2. Sample Preparation
2.1. Carefully open the capsules and transfer the contents to a suitable container.
2.2. If necessary, dilute the samples according to the testing method requirements.
3. Analysis of Content Uniformity
3.1. Use an appropriate analytical method (e.g., HPLC, UV spectroscopy) to determine the concentration of active ingredients in each sample.
3.2. Follow the standard operating procedures for the chosen analytical method.
3.3. Calculate the uniformity by comparing the concentrations from different samples.
4. Acceptance Criteria
4.1. The content of active ingredients in each capsule should fall within the specified range (e.g., 85-115% of the label claim).

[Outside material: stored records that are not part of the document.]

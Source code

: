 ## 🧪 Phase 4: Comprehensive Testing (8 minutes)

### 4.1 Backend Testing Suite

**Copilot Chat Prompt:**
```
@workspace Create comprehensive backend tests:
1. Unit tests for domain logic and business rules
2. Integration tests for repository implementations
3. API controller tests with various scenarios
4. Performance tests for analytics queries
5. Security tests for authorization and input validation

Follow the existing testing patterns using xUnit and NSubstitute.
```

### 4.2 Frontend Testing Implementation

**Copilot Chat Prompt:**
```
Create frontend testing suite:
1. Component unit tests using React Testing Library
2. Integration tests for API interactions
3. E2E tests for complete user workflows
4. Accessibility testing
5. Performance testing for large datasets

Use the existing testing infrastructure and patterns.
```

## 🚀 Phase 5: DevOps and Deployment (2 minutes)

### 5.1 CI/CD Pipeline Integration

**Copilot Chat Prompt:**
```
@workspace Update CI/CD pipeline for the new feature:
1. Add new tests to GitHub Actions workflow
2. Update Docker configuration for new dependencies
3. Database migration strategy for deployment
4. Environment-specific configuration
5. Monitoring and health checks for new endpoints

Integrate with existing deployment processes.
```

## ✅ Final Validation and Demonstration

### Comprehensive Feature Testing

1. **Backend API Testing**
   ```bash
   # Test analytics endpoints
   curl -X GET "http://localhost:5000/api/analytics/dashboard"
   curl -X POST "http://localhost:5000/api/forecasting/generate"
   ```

4.2. The relative standard deviation (RSD) of the active ingredient concentration should be within acceptable limits (e.g., RSD < 5%). 4.3. Any significant deviation from the expected uniformity may indicate issues with the filling process. 5. Documentation 5.1. Record all test results on the content uniformity test form. 5.2. Include details such as batch number, date of testing, analytical method used, and any observations or anomalies. 5.3. Sign and date the test form. 6. Review and Approval 6.1. Submit the completed test forms to the QA department for review. 6.2. QA will review and approve the results based on the criteria outlined in this SOP. 7. Corrective Actions 7.1. If the content uniformity does not meet the specified criteria, initiate a corrective action report. 7.2. Document all actions taken to address issues identified during the testing, including potential adjustments to the filling process.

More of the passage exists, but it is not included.